In the aftershocks of Australia’s defeat of the Springboks on Saturday night, South African rugby supporters have wasted no time in engaging with each other on social media.

They are trying to make sense of just how badly the bottom has fallen out of South African rugby of late. The common threads of the comments in these posts is in relation to just how badly ‘transformation quotas’ have affected our rugby. However in truth the malaise has been there for a long time.

What we have been seeing from the Springboks for some time now is a carcass of a once proud animal which has been rotting from the inside out.

While transformation and hidden political agendas have certainly played their role, what has actually taken place over the last few years is a perfect storm of events.
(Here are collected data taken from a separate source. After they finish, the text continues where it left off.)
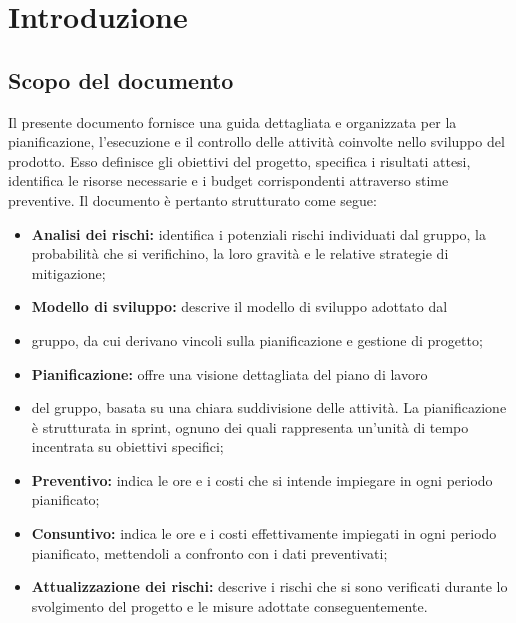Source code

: \section{Introduzione}
    \subsection{Scopo del documento} 
    Il presente documento fornisce una guida dettagliata e organizzata per la pianificazione, 
    l'esecuzione e il controllo delle attività coinvolte nello sviluppo del prodotto. Esso
    definisce gli obiettivi del progetto, specifica i risultati attesi, identifica le risorse necessarie e
    i budget corrispondenti attraverso stime preventive. 
    Il documento è pertanto strutturato come segue:
    \begin{itemize}
        \item \textbf{Analisi dei rischi:} identifica i potenziali rischi individuati 
        dal gruppo, la probabilità che si verifichino, la loro gravità e le relative
        strategie di mitigazione;
        \item \textbf{Modello di sviluppo:} descrive il modello di sviluppo adottato dal
        \item gruppo, da cui derivano vincoli sulla pianificazione e gestione di progetto;
        \item \textbf{Pianificazione:} offre una visione dettagliata del piano di lavoro
        \item del gruppo, basata su una chiara suddivisione delle attività. 
        La pianificazione è strutturata in sprint, ognuno dei quali 
        rappresenta un'unità di tempo incentrata su obiettivi specifici;
        \item \textbf{Preventivo:} indica le ore e i costi che si intende impiegare
        in ogni periodo pianificato;
        \item \textbf{Consuntivo:} indica le ore e i costi effettivamente impiegati
        in ogni periodo pianificato, mettendoli a confronto con i dati preventivati;
        \item \textbf{Attualizzazione dei rischi:} descrive i rischi che si sono verificati
        durante lo svolgimento del progetto e le misure adottate conseguentemente.
    \end{itemize}


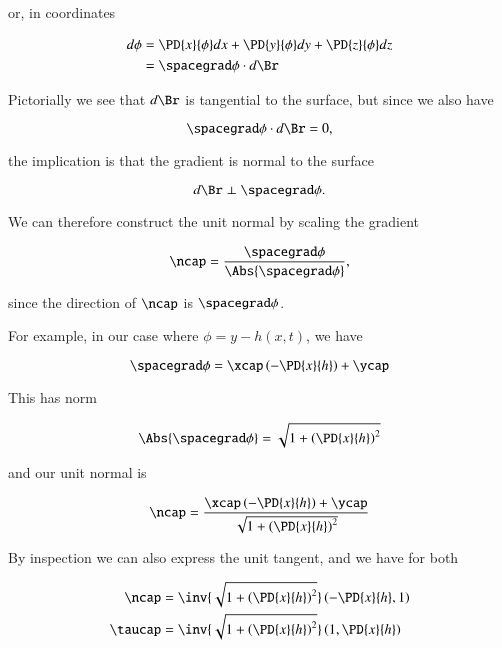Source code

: or, in coordinates

\begin{align*}
d\phi &= 
\PD{x}{\phi} dx
+\PD{y}{\phi} dy
+\PD{z}{\phi} dz \\
&= \spacegrad \phi \cdot d\Br
\end{align*}

Pictorially we see that $d\Br$ is tangential to the surface, but since we also have

\begin{equation}\label{eqn:continuumL13:360}
\spacegrad \phi \cdot d\Br = 0,
\end{equation}

the implication is that the gradient is normal to the surface

\begin{equation}\label{eqn:continuumL13:380}
d\Br \perp \spacegrad \phi.
\end{equation}

We can therefore construct the unit normal by scaling the gradient

\begin{equation}\label{eqn:continuumL13:260}
\ncap = \frac{\spacegrad \phi}{\Abs{\spacegrad \phi}},
\end{equation}

since the direction of $\ncap$ is $\spacegrad \phi$.

For example, in our case where $\phi = y - h(x, t)$, we have

\begin{equation}\label{eqn:continuumL13:280}
\spacegrad \phi = \xcap \left( -\PD{x}{h} \right) + \ycap
\end{equation}

This has norm

\begin{equation}\label{eqn:continuumL13:300}
\Abs{\spacegrad \phi} = \sqrt{ 1 + \left( \PD{x}{h} \right)^2 }
\end{equation}

and our unit normal is

\begin{equation}\label{eqn:continuumL13:320}
\ncap = 
\frac{\xcap \left( -\PD{x}{h} \right) + \ycap}{
\sqrt{ 1 + \left( \PD{x}{h} \right)^2 }
}
\end{equation}

By inspection we can also express the unit tangent, and we have for both

\begin{align}\label{eqn:continuumL13:340}
\ncap &= 
\inv{
\sqrt{ 1 + \left( \PD{x}{h} \right)^2 }
}
\left( -\PD{x}{h}, 1 \right)  \\
\taucap &= 
\inv{
\sqrt{ 1 + \left( \PD{x}{h} \right)^2 }
}
\left( 1, \PD{x}{h} \right)
\end{align}
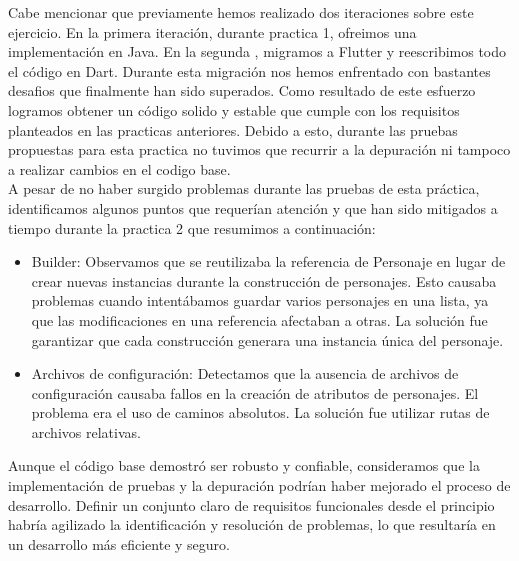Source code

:\documentclass{article}
\begin{document}
Cabe mencionar que previamente hemos realizado dos iteraciones sobre este ejercicio. En la primera iteración, durante practica 1, ofreimos una implementación en Java. En la segunda , migramos a Flutter y reescribimos todo el código en Dart. Durante esta migración nos hemos enfrentado con bastantes desafios que finalmente han sido superados. Como resultado de este esfuerzo logramos obtener un código solido y estable que cumple con los requisitos planteados en las practicas anteriores. Debido a esto, durante las pruebas propuestas para esta practica no tuvimos que recurrir a la depuración ni tampoco a realizar cambios en el codigo base. \\


A pesar de no haber surgido problemas durante las pruebas de esta práctica, identificamos algunos puntos que requerían atención y que han sido mitigados a tiempo durante la practica 2 que resumimos a continuación:

\begin{itemize}
\item Builder: Observamos que se reutilizaba la referencia de Personaje en lugar de crear nuevas instancias durante la construcción de personajes. Esto causaba problemas cuando intentábamos guardar varios personajes en una lista, ya que las modificaciones en una referencia afectaban a otras. La solución fue garantizar que cada construcción generara una instancia única del personaje.


\item Archivos de configuración: Detectamos que la ausencia de archivos de configuración causaba fallos en la creación de atributos de personajes. El problema era el uso de caminos absolutos. La solución fue utilizar rutas de archivos relativas. 

\end{itemize}


Aunque el código base demostró ser robusto y confiable, consideramos que la implementación de pruebas y la depuración podrían haber mejorado el proceso de desarrollo. Definir un conjunto claro de requisitos funcionales desde el principio habría agilizado la identificación y resolución de problemas, lo que resultaría en un desarrollo más eficiente y seguro. 
\end{document}
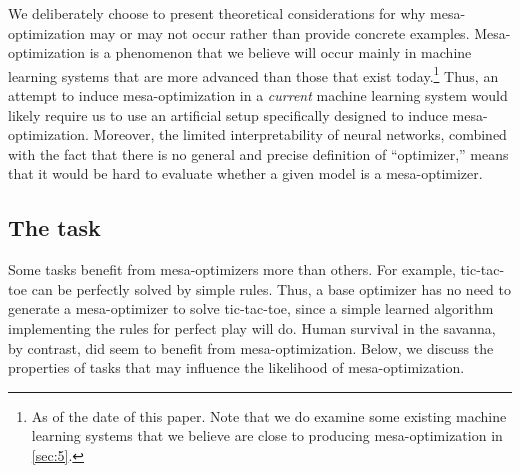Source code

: \documentclass[
  onecolumn,
  natbib,
]{miri-tech-article}
\begin{document}
We deliberately choose to present theoretical considerations for why mesa-optimization may or may not occur rather than provide concrete examples. Mesa-optimization is a phenomenon that we believe will occur mainly in machine learning systems that are more advanced than those that exist today.\footnote{As of the date of this paper. Note that we do examine some existing machine learning systems that we believe are close to producing mesa-optimization in \cref{sec:5}.} Thus, an attempt to induce mesa-optimization in a \textit{current} machine learning system would likely require us to use an artificial setup specifically designed to induce mesa-optimization. Moreover, the limited interpretability of neural networks, combined with the fact that there is no general and precise definition of ``optimizer,'' means that it would be hard to evaluate whether a given model is a mesa-optimizer.

\subsection{The task}
\label{sec:2.1}

Some tasks benefit from mesa-optimizers more than others. For example, tic-tac-toe can be perfectly solved by simple rules. Thus, a base optimizer has no need to generate a mesa-optimizer to solve tic-tac-toe, since a simple learned algorithm implementing the rules for perfect play will do. Human survival in the savanna, by contrast, did seem to benefit from mesa-optimization. Below, we discuss the properties of tasks that may influence the likelihood of mesa-optimization.
\end{document}
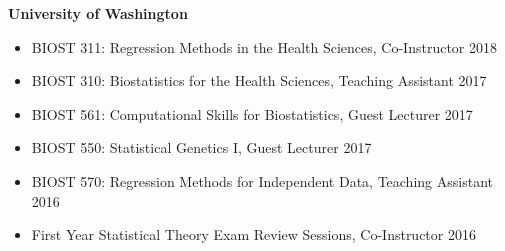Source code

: \documentclass[margin]{res}
\begin{document}
\begin{resume}
\newpage
\textbf{University of Washington}
\begin{itemize}
\item BIOST 311: Regression Methods in the Health Sciences, Co-Instructor \hfill  2018 
\item BIOST 310: Biostatistics for the Health Sciences, Teaching Assistant  \hfill 2017 
\item BIOST 561: Computational Skills for Biostatistics, Guest Lecturer \hfill 2017
\item BIOST 550: Statistical Genetics I, Guest Lecturer  \hfill 2017 
\item BIOST 570: Regression Methods for Independent Data, Teaching Assistant  \hfill 2016 
\item First Year Statistical Theory Exam Review Sessions, Co-Instructor  \hfill 2016 
\end{itemize}



\end{resume}
\end{document}
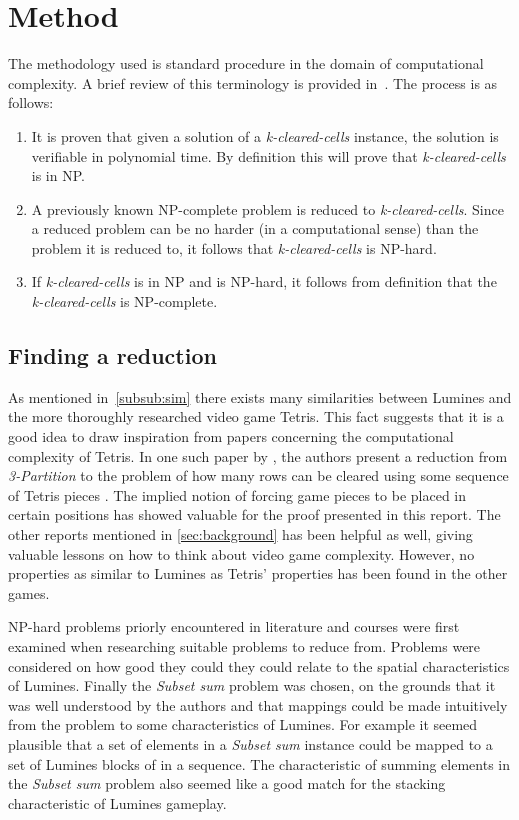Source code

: \section{Method}
\label{method}

The methodology used is standard procedure in the domain of computational complexity. A brief review of this terminology is provided in~.
The process is as follows:

\begin{enumerate}
    \item It is proven that given a solution of a \textit{k-cleared-cells} instance, the solution is verifiable in polynomial time. By definition this will prove that \textit{k-cleared-cells} is in NP.
    \item A previously known NP-complete problem is reduced to \textit{k-cleared-cells}. Since a reduced problem can be no harder (in a computational sense) than the problem it is reduced to, it follows that \textit{k-cleared-cells} is NP-hard.
    \item If \textit{k-cleared-cells} is in NP and is NP-hard, it follows from definition that the \textit{k-cleared-cells} is NP-complete.
\end{enumerate}

\subsection{Finding a reduction}
As mentioned in~\autoref{subsub:sim} there exists many similarities between Lumines and the more thoroughly researched video game Tetris. This fact suggests that it is a good idea to draw inspiration from papers concerning the computational complexity of Tetris. In one such paper by \citeauthor{tetris}, the authors present a reduction from \textit{3-Partition} to the problem of how many rows can be cleared using some sequence of Tetris pieces \cite{tetris}. The implied notion of forcing game pieces to be placed in certain positions has showed valuable for the proof presented in this report. The other reports mentioned in \autoref{sec:background} has been helpful as well, giving valuable lessons on how to think about video game complexity. However, no properties as similar to Lumines as Tetris' properties has been found in the other games.

NP-hard problems priorly encountered in literature and courses were first examined when researching suitable problems to reduce from. Problems were considered on how good they could they could relate to the spatial characteristics of Lumines. Finally the \textit{Subset sum} problem was chosen, on the grounds that it was well understood by the authors and that mappings could be made intuitively from the problem to some characteristics of Lumines. For example it seemed plausible that a set of elements in a \textit{Subset sum} instance could be mapped to a set of Lumines blocks of in a sequence. The characteristic of summing elements in the \textit{Subset sum} problem also seemed like a good match for the stacking characteristic of Lumines gameplay.
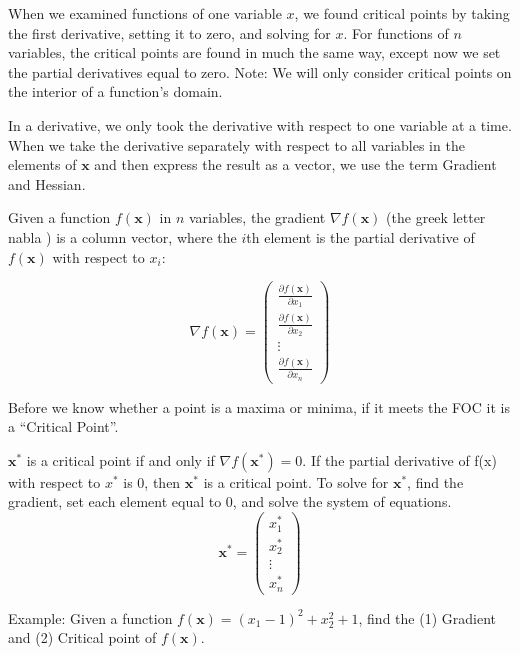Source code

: \documentclass[]{book}
\theoremstyle{definition}
\theoremstyle{definition}
\theoremstyle{definition}
\theoremstyle{remark}
\let\BeginKnitrBlock\begin \let\EndKnitrBlock\end
\begin{document}
When we examined functions of one variable \(x\), we found critical
points by taking the first derivative, setting it to zero, and solving
for \(x\). For functions of \(n\) variables, the critical points are
found in much the same way, except now we set the partial derivatives
equal to zero. Note: We will only consider critical points on the
interior of a function's domain.

In a derivative, we only took the derivative with respect to one
variable at a time. When we take the derivative separately with respect
to all variables in the elements of \(\mathbf{x}\) and then express the
result as a vector, we use the term Gradient and Hessian.

\BeginKnitrBlock{definition}[Gradient]
\protect\hypertarget{def:unnamed-chunk-52}{}{\label{def:unnamed-chunk-52}
{} } Given a function \(f(\textbf{x})\) in \(n\)
variables, the gradient \(\nabla f(\mathbf{x})\) (the greek letter nabla
) is a column vector, where the \(i\)th element is the partial
derivative of \(f(\textbf{x})\) with respect to \(x_i\):

\[\nabla f(\mathbf{x}) = \begin{pmatrix}
\frac{\partial f(\mathbf{x})}{\partial x_1}\\ \frac{\partial f(\mathbf{x})}{\partial x_2}\\
  \vdots \\ \frac{\partial f(\mathbf{x})}{\partial x_n} \end{pmatrix}\]
\EndKnitrBlock{definition}

Before we know whether a point is a maxima or minima, if it meets the
FOC it is a ``Critical Point''.

\BeginKnitrBlock{definition}[Critical Point]
\protect\hypertarget{def:unnamed-chunk-53}{}{\label{def:unnamed-chunk-53}
{} } \(\mathbf{x}^*\) is a critical point
if and only if \(\nabla f(\mathbf{x}^*)=0\). If the partial derivative
of f(x) with respect to \(x^*\) is 0, then \(\mathbf{x}^*\) is a
critical point. To solve for \(\mathbf{x}^*\), find the gradient, set
each element equal to 0, and solve the system of equations.
\[\mathbf{x}^* = \begin{pmatrix} x_1^*\\x_2^*\\ \vdots \\ x_n^*\end{pmatrix}\]
\EndKnitrBlock{definition}

\BeginKnitrBlock{example}
\protect\hypertarget{exm:unnamed-chunk-54}{}{\label{exm:unnamed-chunk-54} }
Example: Given a function \(f(\mathbf{x})=(x_1-1)^2+x_2^2+1\), find the
(1) Gradient and (2) Critical point of \(f(\mathbf{x})\).
\EndKnitrBlock{example}
\end{document}
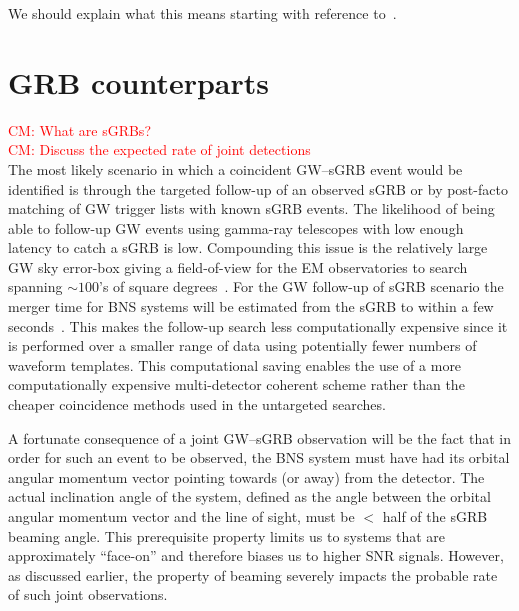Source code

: \documentclass[12pt]{iopart}
\newcommand{\cm}[1]{\textcolor{red}{CM: #1}}
\begin{document}
We should explain what this means starting with reference
to~\cite{1986Natur.323..310S}.

\section{GRB counterparts\label{sec:GRB}}

\cm{What are sGRBs?}\\

\cm{Discuss the expected rate of joint detections}\\

The most likely scenario in which a coincident \ac{GW}--\ac{sGRB} event would
be identified is through the targeted follow-up of an observed \ac{sGRB} or by
post-facto matching of \ac{GW} trigger lists with known \ac{sGRB} events.  The
likelihood of being able to follow-up \ac{GW} events using gamma-ray telescopes
with low enough latency to catch a \ac{sGRB} is low.  Compounding this issue is
the relatively large \ac{GW} sky error-box giving a field-of-view for the
\ac{EM} observatories to search spanning $\sim 100$'s of square
degrees~\cite{grb}.  For the \ac{GW} follow-up of \ac{sGRB} scenario the merger
time for \ac{BNS} systems will be estimated from the \ac{sGRB} to within a few
seconds~\cite{grb}.  This makes the follow-up search less computationally
expensive since it is performed over a smaller range of data using potentially
fewer numbers of waveform templates.  This computational saving enables the use
of a more computationally expensive multi-detector coherent scheme rather than
the cheaper coincidence methods used in the untargeted searches. 

A fortunate consequence of a joint \ac{GW}--\ac{sGRB} observation will be the
fact that in order for such an event to be observed, the \ac{BNS} system must
have had its orbital angular momentum vector pointing towards (or away) from
the detector.  The actual inclination angle of the system, defined as the angle
between the orbital angular momentum vector and the line of sight, must be $<$
half of the \ac{sGRB} beaming angle.  This prerequisite property limits us to
systems that are approximately ``face-on'' and therefore biases us to higher
\ac{SNR} signals.  However, as discussed earlier, the property of beaming
severely impacts the probable rate of such joint observations.   
\end{document}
These have drawn together to see Springboks rugby at what is clearly its lowest ebb. This articles attempts to make sense of what has brought exposed Springboks rugby so brutally.

The Jake White effect
Jake White’s four-year tenure at the helm was most notably remembered for two key events – the Tri-Nations Trophy in 2004 and the World Cup of 2007.

The legacy of that is South African coaches appear to have aspired to Jake White’s playing style ever since. Now, 12 years after his initial successes, we are seeing the same blueprint of his tactics in every game that the Springboks play.

One can argue that this is the same style of play the Springboks have doggedly stuck through the de Villiers and Meyer eras and now it seems that Allister Coetzee is towing the company line by instructing his Halves to kick possession away whenever good ball comes their way.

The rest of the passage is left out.